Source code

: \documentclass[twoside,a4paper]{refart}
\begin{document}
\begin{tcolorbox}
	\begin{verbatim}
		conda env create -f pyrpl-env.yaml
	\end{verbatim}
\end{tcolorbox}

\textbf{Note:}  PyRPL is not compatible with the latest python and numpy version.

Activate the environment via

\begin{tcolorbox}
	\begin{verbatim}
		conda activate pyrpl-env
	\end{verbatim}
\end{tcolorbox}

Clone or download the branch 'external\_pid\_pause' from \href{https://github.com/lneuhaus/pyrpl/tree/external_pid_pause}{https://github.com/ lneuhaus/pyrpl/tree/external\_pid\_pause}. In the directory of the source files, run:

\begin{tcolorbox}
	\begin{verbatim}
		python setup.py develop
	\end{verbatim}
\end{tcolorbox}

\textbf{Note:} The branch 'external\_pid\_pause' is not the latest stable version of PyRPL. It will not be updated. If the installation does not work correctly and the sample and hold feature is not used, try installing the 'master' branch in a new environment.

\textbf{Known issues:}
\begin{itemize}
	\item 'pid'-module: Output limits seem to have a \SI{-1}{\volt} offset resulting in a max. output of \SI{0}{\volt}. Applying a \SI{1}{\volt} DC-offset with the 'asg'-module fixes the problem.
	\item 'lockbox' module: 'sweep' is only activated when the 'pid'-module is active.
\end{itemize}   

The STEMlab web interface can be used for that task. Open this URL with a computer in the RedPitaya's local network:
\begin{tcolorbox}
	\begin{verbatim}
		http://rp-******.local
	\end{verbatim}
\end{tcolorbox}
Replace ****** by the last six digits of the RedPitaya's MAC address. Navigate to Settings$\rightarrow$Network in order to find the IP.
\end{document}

--

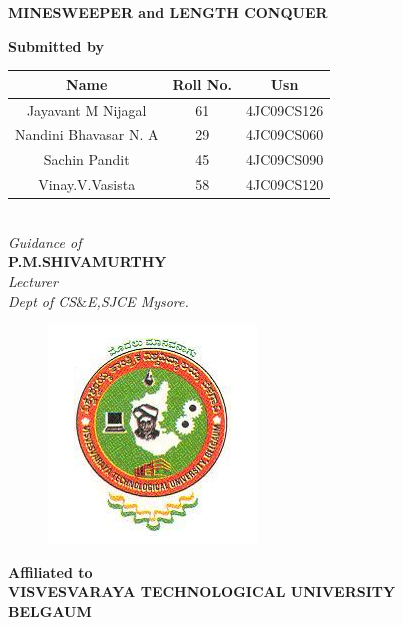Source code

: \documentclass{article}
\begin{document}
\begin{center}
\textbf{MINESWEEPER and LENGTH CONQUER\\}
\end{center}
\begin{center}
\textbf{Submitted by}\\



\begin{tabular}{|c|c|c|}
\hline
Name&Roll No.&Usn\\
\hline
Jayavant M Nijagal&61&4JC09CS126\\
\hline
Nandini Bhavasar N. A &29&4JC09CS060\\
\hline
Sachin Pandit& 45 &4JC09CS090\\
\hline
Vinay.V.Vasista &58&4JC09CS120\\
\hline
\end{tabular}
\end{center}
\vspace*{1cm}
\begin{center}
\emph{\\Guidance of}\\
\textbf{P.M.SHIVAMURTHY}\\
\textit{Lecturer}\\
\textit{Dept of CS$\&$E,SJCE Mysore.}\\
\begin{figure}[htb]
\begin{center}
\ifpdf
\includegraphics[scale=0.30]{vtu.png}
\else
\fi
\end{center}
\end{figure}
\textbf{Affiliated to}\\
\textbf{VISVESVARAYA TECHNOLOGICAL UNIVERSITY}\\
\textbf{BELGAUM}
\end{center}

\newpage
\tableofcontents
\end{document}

---

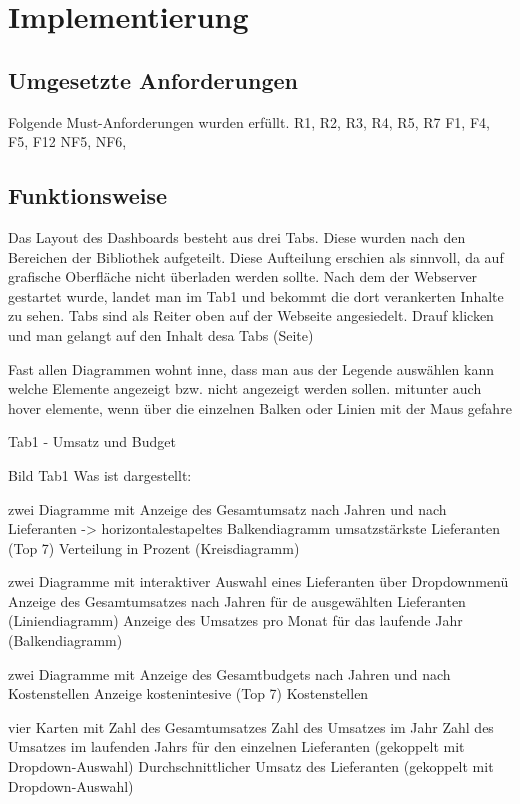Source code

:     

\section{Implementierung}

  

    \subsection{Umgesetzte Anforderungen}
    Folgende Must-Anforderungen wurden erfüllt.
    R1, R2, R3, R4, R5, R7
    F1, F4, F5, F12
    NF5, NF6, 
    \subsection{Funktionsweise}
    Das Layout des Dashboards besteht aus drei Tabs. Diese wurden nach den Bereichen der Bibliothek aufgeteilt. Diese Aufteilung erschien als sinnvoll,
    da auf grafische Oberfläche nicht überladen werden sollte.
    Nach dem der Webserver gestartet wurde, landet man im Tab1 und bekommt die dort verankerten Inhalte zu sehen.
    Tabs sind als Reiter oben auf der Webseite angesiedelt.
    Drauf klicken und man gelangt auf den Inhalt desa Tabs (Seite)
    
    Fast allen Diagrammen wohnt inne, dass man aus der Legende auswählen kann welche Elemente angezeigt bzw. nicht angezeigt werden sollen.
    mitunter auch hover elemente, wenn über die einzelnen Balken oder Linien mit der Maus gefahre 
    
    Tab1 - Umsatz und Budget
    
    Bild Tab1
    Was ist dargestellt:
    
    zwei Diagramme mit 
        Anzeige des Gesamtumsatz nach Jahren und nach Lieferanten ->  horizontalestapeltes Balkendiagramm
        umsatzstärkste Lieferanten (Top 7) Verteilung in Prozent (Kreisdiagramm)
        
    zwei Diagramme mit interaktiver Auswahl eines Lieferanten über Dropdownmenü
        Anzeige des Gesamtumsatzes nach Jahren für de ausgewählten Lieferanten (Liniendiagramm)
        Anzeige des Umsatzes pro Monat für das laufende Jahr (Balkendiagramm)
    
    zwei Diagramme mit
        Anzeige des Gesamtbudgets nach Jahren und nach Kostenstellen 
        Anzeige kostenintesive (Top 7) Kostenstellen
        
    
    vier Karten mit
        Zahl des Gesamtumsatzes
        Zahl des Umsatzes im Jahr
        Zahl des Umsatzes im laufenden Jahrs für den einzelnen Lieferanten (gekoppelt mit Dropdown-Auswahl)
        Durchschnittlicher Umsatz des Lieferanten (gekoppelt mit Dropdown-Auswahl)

### Prompt
The answer must be every line of the records above that holds the word "Tabs".

### Output of the exercise
    Das Layout des Dashboards besteht aus drei Tabs. Diese wurden nach den Bereichen der Bibliothek aufgeteilt. Diese Aufteilung erschien als sinnvoll,
    Tabs sind als Reiter oben auf der Webseite angesiedelt.
    Drauf klicken und man gelangt auf den Inhalt desa Tabs (Seite)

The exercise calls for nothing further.